:: Source material ::
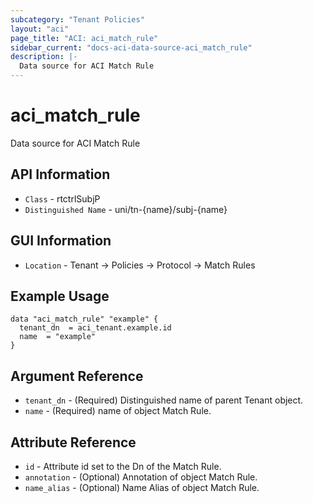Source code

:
 ```yaml
---
subcategory: "Tenant Policies"
layout: "aci"
page_title: "ACI: aci_match_rule"
sidebar_current: "docs-aci-data-source-aci_match_rule"
description: |-
  Data source for ACI Match Rule
---
```


# aci_match_rule #

Data source for ACI Match Rule


## API Information ##

* `Class` - rtctrlSubjP
* `Distinguished Name` - uni/tn-{name}/subj-{name}

## GUI Information ##

* `Location` - Tenant -> Policies -> Protocol -> Match Rules



## Example Usage ##

```hcl
data "aci_match_rule" "example" {
  tenant_dn  = aci_tenant.example.id
  name  = "example"
}
```

## Argument Reference ##

* `tenant_dn` - (Required) Distinguished name of parent Tenant object.
* `name` - (Required) name of object Match Rule.

## Attribute Reference ##
* `id` - Attribute id set to the Dn of the Match Rule.
* `annotation` - (Optional) Annotation of object Match Rule.
* `name_alias` - (Optional) Name Alias of object Match Rule.
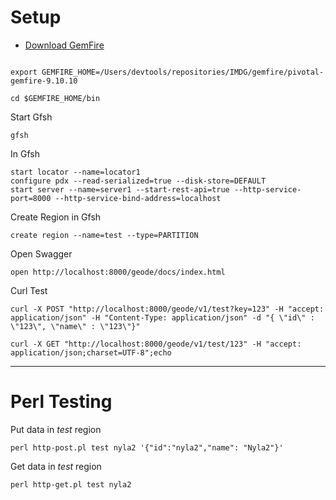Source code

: # Setup


- [Download GemFire](https://network.pivotal.io/products/pivotal-gemfire)



```shell

export GEMFIRE_HOME=/Users/devtools/repositories/IMDG/gemfire/pivotal-gemfire-9.10.10

cd $GEMFIRE_HOME/bin
```


Start Gfsh

```shell
gfsh
```

In Gfsh

```shell
start locator --name=locator1
configure pdx --read-serialized=true --disk-store=DEFAULT
start server --name=server1 --start-rest-api=true --http-service-port=8000 --http-service-bind-address=localhost
```

Create Region in Gfsh

```shell
create region --name=test --type=PARTITION
```

Open Swagger

```shell
open http://localhost:8000/geode/docs/index.html
```


Curl Test

```shell
curl -X POST "http://localhost:8000/geode/v1/test?key=123" -H "accept: application/json" -H "Content-Type: application/json" -d "{ \"id\" : \"123\", \"name\" : \"123\"}"
```

```shell
curl -X GET "http://localhost:8000/geode/v1/test/123" -H "accept: application/json;charset=UTF-8";echo
```


--------------------

# Perl Testing

Put data in *test* region

```shell
perl http-post.pl test nyla2 '{"id":"nyla2","name": "Nyla2"}'
```

Get data in *test* region

```shell
perl http-get.pl test nyla2
```

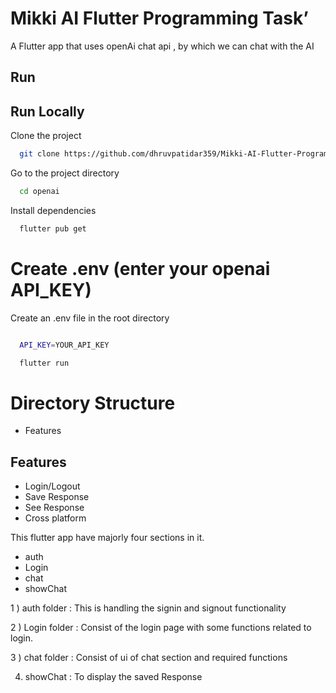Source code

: 
# Mikki AI Flutter Programming Task’

A Flutter app that uses openAi chat api , by which we can chat with the AI


## Run

## Run Locally

Clone the project

```bash
  git clone https://github.com/dhruvpatidar359/Mikki-AI-Flutter-Programming-Task.git
```

Go to the project directory

```bash
  cd openai
```

Install dependencies

```bash
  flutter pub get
```


# Create .env (enter your openai API_KEY)
Create an .env file in the root directory
```bash

  API_KEY=YOUR_API_KEY


``` 

```bash
  flutter run
```



# Directory Structure

- Features


## Features

- Login/Logout
- Save Response
- See Response
- Cross platform

This flutter app have majorly four sections in it.

- auth
- Login
- chat
- showChat

1 ) auth folder : This is handling the signin and signout functionality

2 ) Login folder : Consist of the login page with some functions related to login.

3 ) chat folder : Consist of ui of chat section and required functions

4) showChat : To display the saved Response



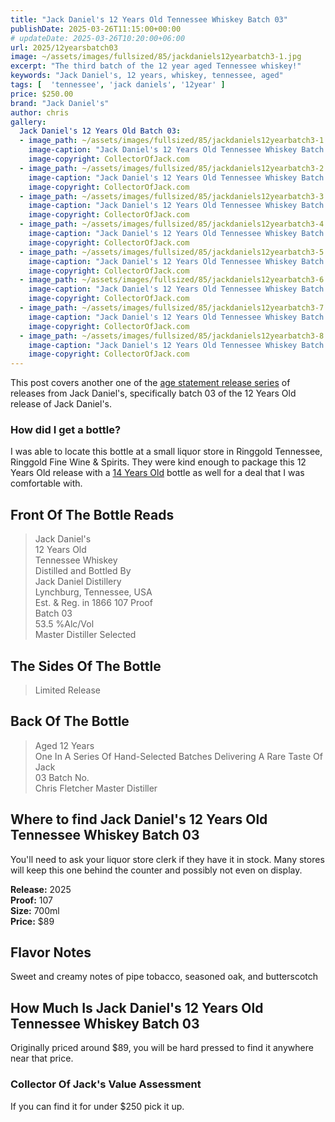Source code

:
 ```yaml
---
title: "Jack Daniel's 12 Years Old Tennessee Whiskey Batch 03"
publishDate: 2025-03-26T11:15:00+00:00
# updateDate: 2025-03-26T10:20:00+06:00
url: 2025/12yearsbatch03
image: ~/assets/images/fullsized/85/jackdaniels12yearbatch3-1.jpg
excerpt: "The third batch of the 12 year aged Tennessee whiskey!"
keywords: "Jack Daniel's, 12 years, whiskey, tennessee, aged"
tags: [  'tennessee', 'jack daniels', '12year' ]
price: $250.00
brand: "Jack Daniel's"
author: chris
gallery:
  Jack Daniel's 12 Years Old Batch 03:
  - image_path: ~/assets/images/fullsized/85/jackdaniels12yearbatch3-1.jpg
    image-caption: "Jack Daniel's 12 Years Old Tennessee Whiskey Batch 03"
    image-copyright: CollectorOfJack.com
  - image_path: ~/assets/images/fullsized/85/jackdaniels12yearbatch3-2.jpg
    image-caption: "Jack Daniel's 12 Years Old Tennessee Whiskey Batch 03"
    image-copyright: CollectorOfJack.com
  - image_path: ~/assets/images/fullsized/85/jackdaniels12yearbatch3-3.jpg
    image-caption: "Jack Daniel's 12 Years Old Tennessee Whiskey Batch 03"
    image-copyright: CollectorOfJack.com
  - image_path: ~/assets/images/fullsized/85/jackdaniels12yearbatch3-4.jpg
    image-caption: "Jack Daniel's 12 Years Old Tennessee Whiskey Batch 03"
    image-copyright: CollectorOfJack.com
  - image_path: ~/assets/images/fullsized/85/jackdaniels12yearbatch3-5.jpg
    image-caption: "Jack Daniel's 12 Years Old Tennessee Whiskey Batch 03"
    image-copyright: CollectorOfJack.com
  - image_path: ~/assets/images/fullsized/85/jackdaniels12yearbatch3-6.jpg
    image-caption: "Jack Daniel's 12 Years Old Tennessee Whiskey Batch 03"
    image-copyright: CollectorOfJack.com
  - image_path: ~/assets/images/fullsized/85/jackdaniels12yearbatch3-7.jpg
    image-caption: "Jack Daniel's 12 Years Old Tennessee Whiskey Batch 03"
    image-copyright: CollectorOfJack.com
  - image_path: ~/assets/images/fullsized/85/jackdaniels12yearbatch3-8.jpg
    image-caption: "Jack Daniel's 12 Years Old Tennessee Whiskey Batch 03"
    image-copyright: CollectorOfJack.com
---
```

This post covers another one of the [age statement release series](/series/aged-releases) of releases from Jack Daniel's, specifically batch 03 of the 12 Years Old release of Jack Daniel's.

### How did I get a bottle?
I was able to locate this bottle at a small liquor store in Ringgold Tennessee, Ringgold Fine Wine & Spirits. They were kind enough to package this 12 Years Old release with a [14 Years Old](/2025/14year) bottle as well for a deal that I was comfortable with.

## Front Of The Bottle Reads
> Jack Daniel's  
> 12 Years Old  
> Tennessee Whiskey   
> Distilled and Bottled By    
> Jack Daniel Distillery  
> Lynchburg, Tennessee, USA  
> Est. & Reg. in 1866
> 107 Proof  
> Batch 03  
> 53.5 %Alc/Vol  
> Master Distiller Selected  

## The Sides Of The Bottle
> Limited Release   

## Back Of The Bottle
> Aged 12 Years  
> One In A Series Of Hand-Selected Batches Delivering A Rare Taste Of Jack  
> 03 Batch No.  
> Chris Fletcher Master Distiller  

## Where to find Jack Daniel's 12 Years Old Tennessee Whiskey Batch 03
You'll need to ask your liquor store clerk if they have it in stock. Many stores will keep this one behind the counter and possibly not even on display. 

**Release:** 2025  
**Proof:** 107  
**Size:** 700ml  
**Price:** $89    

## Flavor Notes
Sweet and creamy notes of pipe tobacco, seasoned oak, and butterscotch 

## How Much Is Jack Daniel's 12 Years Old Tennessee Whiskey Batch 03
Originally priced around $89, you will be hard pressed to find it anywhere near that price. 
 
### Collector Of Jack's Value Assessment
If you can find it for under $250 pick it up.


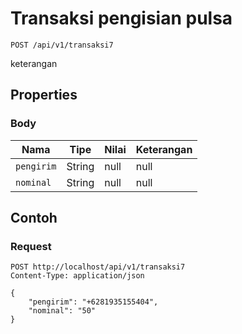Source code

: # Transaksi pengisian pulsa
```http
POST /api/v1/transaksi7
```
keterangan
## Properties
### Body
Nama | Tipe | Nilai | Keterangan
--- | --- | --- | ---
<code>pengirim</code> | String | null | null
<code>nominal</code> | String | null | null
## Contoh
### Request
```http
POST http://localhost/api/v1/transaksi7
Content-Type: application/json

{
    "pengirim": "+6281935155404",
    "nominal": "50"
}


```
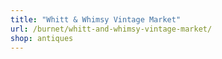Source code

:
 ```yaml
---
title: "Whitt & Whimsy Vintage Market"
url: /burnet/whitt-and-whimsy-vintage-market/
shop: antiques
---
```

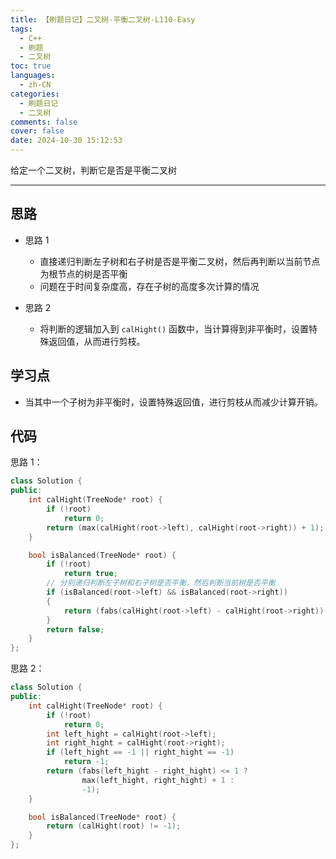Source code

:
 ```yaml
---
title: 【刷题日记】二叉树-平衡二叉树-L110-Easy
tags:
  - C++
  - 刷题
  - 二叉树
toc: true
languages:
  - zh-CN
categories:
  - 刷题日记
  - 二叉树
comments: false
cover: false
date: 2024-10-30 15:12:53
---
```


给定一个二叉树，判断它是否是平衡二叉树

<!-- more -->

---

## 思路

* 思路 1
    * 直接递归判断左子树和右子树是否是平衡二叉树，然后再判断以当前节点为根节点的树是否平衡
    * 问题在于时间复杂度高，存在子树的高度多次计算的情况

* 思路 2
    * 将判断的逻辑加入到 `calHight()` 函数中，当计算得到非平衡时，设置特殊返回值，从而进行剪枝。

## 学习点

* 当其中一个子树为非平衡时，设置特殊返回值，进行剪枝从而减少计算开销。

## 代码

思路 1：

```cpp
class Solution {
public:
    int calHight(TreeNode* root) {
        if (!root)
            return 0;
        return (max(calHight(root->left), calHight(root->right)) + 1);
    }

    bool isBalanced(TreeNode* root) {
        if (!root)
            return true;
        // 分别递归判断左子树和右子树是否平衡，然后判断当前树是否平衡
        if (isBalanced(root->left) && isBalanced(root->right))
        {
            return (fabs(calHight(root->left) - calHight(root->right)) <= 1);
        }
        return false;
    }
};
```

思路 2：

```cpp
class Solution {
public:
    int calHight(TreeNode* root) {
        if (!root)
            return 0;
        int left_hight = calHight(root->left);
        int right_hight = calHight(root->right);
        if (left_hight == -1 || right_hight == -1)
            return -1;
        return (fabs(left_hight - right_hight) <= 1 ? 
                max(left_hight, right_hight) + 1 :
                -1);
    }

    bool isBalanced(TreeNode* root) {
        return (calHight(root) != -1);
    }
};
```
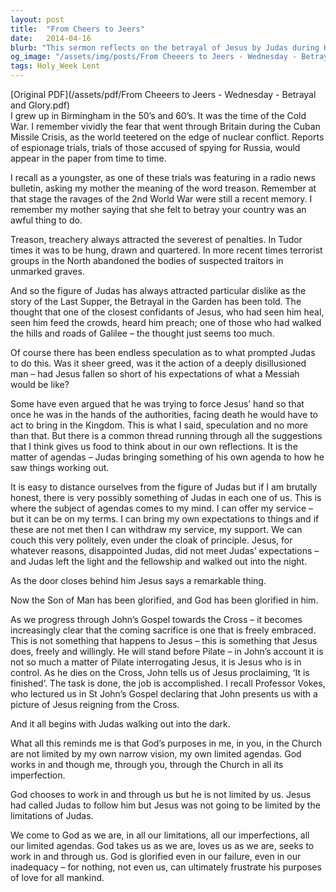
```yaml
---
layout: post
title:  "From Cheers to Jeers"
date:   2014-04-16
blurb: "This sermon reflects on the betrayal of Jesus by Judas during Holy Week. It explores the motivations behind Judas' actions and the concept of personal agendas. It emphasizes that God's purposes are not limited by our own narrow visions and that He works through us despite our imperfections."
og_image: "/assets/img/posts/From Cheeers to Jeers - Wednesday - Betrayal and Glory.png"
tags: Holy_Week Lent
---
```

[Original PDF](/assets/pdf/From Cheeers to Jeers - Wednesday - Betrayal and Glory.pdf)    
I grew up in Birmingham in the 50’s and 60’s. It was the time of the Cold War. I remember vividly the fear that went through Britain during the Cuban Missile Crisis, as the world teetered on the edge of nuclear conflict. Reports of espionage trials, trials of those accused of spying for Russia, would appear in the paper from time to time.

I recall as a youngster, as one of these trials was featuring in a radio news bulletin, asking my mother the meaning of the word treason. Remember at that stage the ravages of the 2nd World War were still a recent memory. I remember my mother saying that she felt to betray your country was an awful thing to do.

Treason, treachery always attracted the severest of penalties. In Tudor times it was to be hung, drawn and quartered. In more recent times terrorist groups in the North abandoned the bodies of suspected traitors in unmarked graves.

And so the figure of Judas has always attracted particular dislike as the story of the Last Supper, the Betrayal in the Garden has been told. The thought that one of the closest confidants of Jesus, who had seen him heal, seen him feed the crowds, heard him preach; one of those who had walked the hills and roads of Galilee – the thought just seems too much.

Of course there has been endless speculation as to what prompted Judas to do this. Was it sheer greed, was it the action of a deeply disillusioned man – had Jesus fallen so short of his expectations of what a Messiah would be like?

Some have even argued that he was trying to force Jesus’ hand so that once he was in the hands of the authorities, facing death he would have to act to bring in the Kingdom. This is what I said, speculation and no more than that. But there is a common thread running through all the suggestions that I think gives us food to think about in our own reflections. It is the matter of agendas – Judas bringing something of his own agenda to how he saw things working out.

It is easy to distance ourselves from the figure of Judas but if I am brutally honest, there is very possibly something of Judas in each one of us. This is where the subject of agendas comes to my mind. I can offer my service – but it can be on my terms. I can bring my own expectations to things and if these are not met then I can withdraw my service, my support. We can couch this very politely, even under the cloak of principle. Jesus, for whatever reasons, disappointed Judas, did not meet Judas’ expectations – and Judas left the light and the fellowship and walked out into the night.

As the door closes behind him Jesus says a remarkable thing.

Now the Son of Man has been glorified, and God has been glorified in him.

As we progress through John’s Gospel towards the Cross – it becomes increasingly clear that the coming sacrifice is one that is freely embraced. This is not something that happens to Jesus – this is something that Jesus does, freely and willingly. He will stand before Pilate – in John’s account it is not so much a matter of Pilate interrogating Jesus, it is Jesus who is in control. As he dies on the Cross, John tells us of Jesus proclaiming, ‘It is finished’. The task is done, the job is accomplished. I recall Professor Vokes, who lectured us in St John’s Gospel declaring that John presents us with a picture of Jesus reigning from the Cross.

And it all begins with Judas walking out into the dark.

What all this reminds me is that God’s purposes in me, in you, in the Church are not limited by my own narrow vision, my own limited agendas. God works in and though me, through you, through the Church in all its imperfection.

God chooses to work in and through us but he is not limited by us. Jesus had called Judas to follow him but Jesus was not going to be limited by the limitations of Judas.

We come to God as we are, in all our limitations, all our imperfections, all our limited agendas. God takes us as we are, loves us as we are, seeks to work in and through us. God is glorified even in our failure, even in our inadequacy – for nothing, not even us, can ultimately frustrate his purposes of love for all mankind.
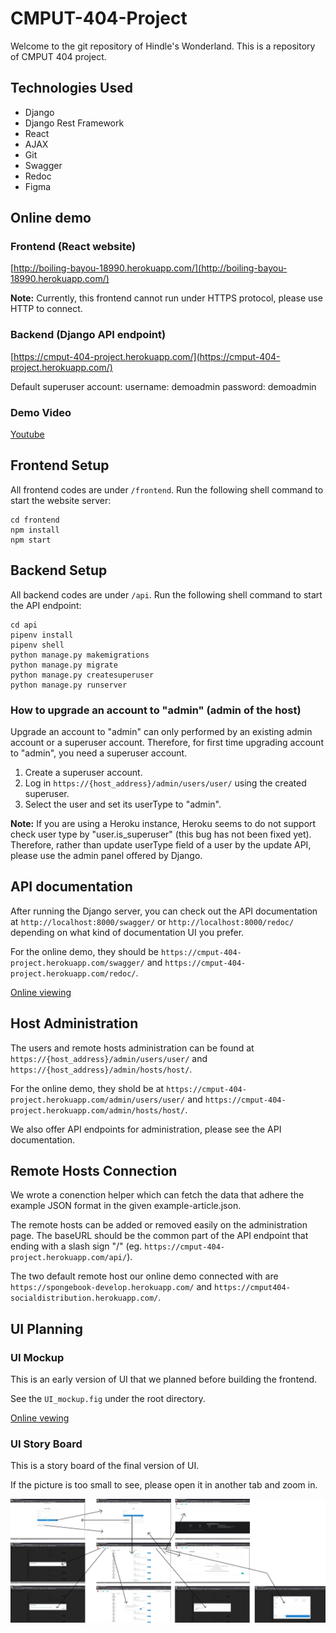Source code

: # CMPUT-404-Project

Welcome to the git repository of Hindle's Wonderland. This is a repository of CMPUT 404 project.

## Technologies Used

- Django
- Django Rest Framework
- React
- AJAX
- Git
- Swagger
- Redoc
- Figma

## Online demo

### Frontend (React website)

[http://boiling-bayou-18990.herokuapp.com/](http://boiling-bayou-18990.herokuapp.com/)

**Note:** Currently, this frontend cannot run under HTTPS protocol, please use HTTP to connect.

### Backend (Django API endpoint)

[https://cmput-404-project.herokuapp.com/](https://cmput-404-project.herokuapp.com/)

Default superuser account:
username: demoadmin
password: demoadmin

### Demo Video

[Youtube](https://www.youtube.com/watch?v=i--kNEMyg2k&feature=youtu.be)

## Frontend Setup

All frontend codes are under `/frontend`. Run the following shell command to start the website server:

```console
cd frontend
npm install
npm start
```

## Backend Setup

All backend codes are under `/api`. Run the following shell command to start the API endpoint:

```console
cd api
pipenv install
pipenv shell
python manage.py makemigrations
python manage.py migrate
python manage.py createsuperuser
python manage.py runserver
```

### How to upgrade an account to "admin" (admin of the host)

Upgrade an account to "admin" can only performed by an existing admin account or a superuser account.
Therefore, for first time upgrading account to "admin", you need a superuser account.

1. Create a superuser account.
2. Log in `https://{host_address}/admin/users/user/` using the created superuser.
3. Select the user and set its userType to "admin".

**Note:** If you are using a Heroku instance, Heroku seems to do not support check user type by "user.is_superuser" (this bug has not been fixed yet). Therefore, rather than update userType field of a user by the update API, please use the admin panel offered by Django.

## API documentation

After running the Django server, you can check out the API documentation at `http://localhost:8000/swagger/` or `http://localhost:8000/redoc/` depending on what kind of documentation UI you prefer.

For the online demo, they should be `https://cmput-404-project.herokuapp.com/swagger/` and `https://cmput-404-project.herokuapp.com/redoc/`.

[Online viewing](https://cmput-404-project.herokuapp.com/swagger/)

## Host Administration

The users and remote hosts administration can be found at `https://{host_address}/admin/users/user/` and `https://{host_address}/admin/hosts/host/`.

For the online demo, they shold be at `https://cmput-404-project.herokuapp.com/admin/users/user/` and `https://cmput-404-project.herokuapp.com/admin/hosts/host/`.

We also offer API endpoints for administration, please see the API documentation.

## Remote Hosts Connection

We wrote a conenction helper which can fetch the data that adhere the example JSON format in the given example-article.json.

The remote hosts can be added or removed easily on the administration page. The baseURL should be the common part of the API endpoint that ending with a slash sign "/" (eg. `https://cmput-404-project.herokuapp.com/api/`).

The two default remote host our online demo connected with are `https://spongebook-develop.herokuapp.com/` and `https://cmput404-socialdistribution.herokuapp.com/`.

## UI Planning

### UI Mockup

This is an early version of UI that we planned before building the frontend.

See the `UI_mockup.fig` under the root directory. 

[Online vewing](https://www.figma.com/file/sKnTrhQ3f2uaiexQ0A8OSJ/CMPUT-404-Project?node-id=6%3A272)

### UI Story Board

This is a story board of the final version of UI. 

If the picture is too small to see, please open it in another tab and zoom in.

![UI story board](UI_story_board.jpeg)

:: Activity ::
The answer must consist solely of the lines from the first line of the records through the line containing "## Attribute Reference ##", reproduced exactly and without the pictures.

:: Exercise solution ::
Source code

:
 ```yaml
---
subcategory: "Tenant Policies"
layout: "aci"
page_title: "ACI: aci_match_rule"
sidebar_current: "docs-aci-data-source-aci_match_rule"
description: |-
  Data source for ACI Match Rule
---
```


# aci_match_rule #

Data source for ACI Match Rule


## API Information ##

* `Class` - rtctrlSubjP
* `Distinguished Name` - uni/tn-{name}/subj-{name}

## GUI Information ##

* `Location` - Tenant -> Policies -> Protocol -> Match Rules



## Example Usage ##

```hcl
data "aci_match_rule" "example" {
  tenant_dn  = aci_tenant.example.id
  name  = "example"
}
```

## Argument Reference ##

* `tenant_dn` - (Required) Distinguished name of parent Tenant object.
* `name` - (Required) name of object Match Rule.

## Attribute Reference ##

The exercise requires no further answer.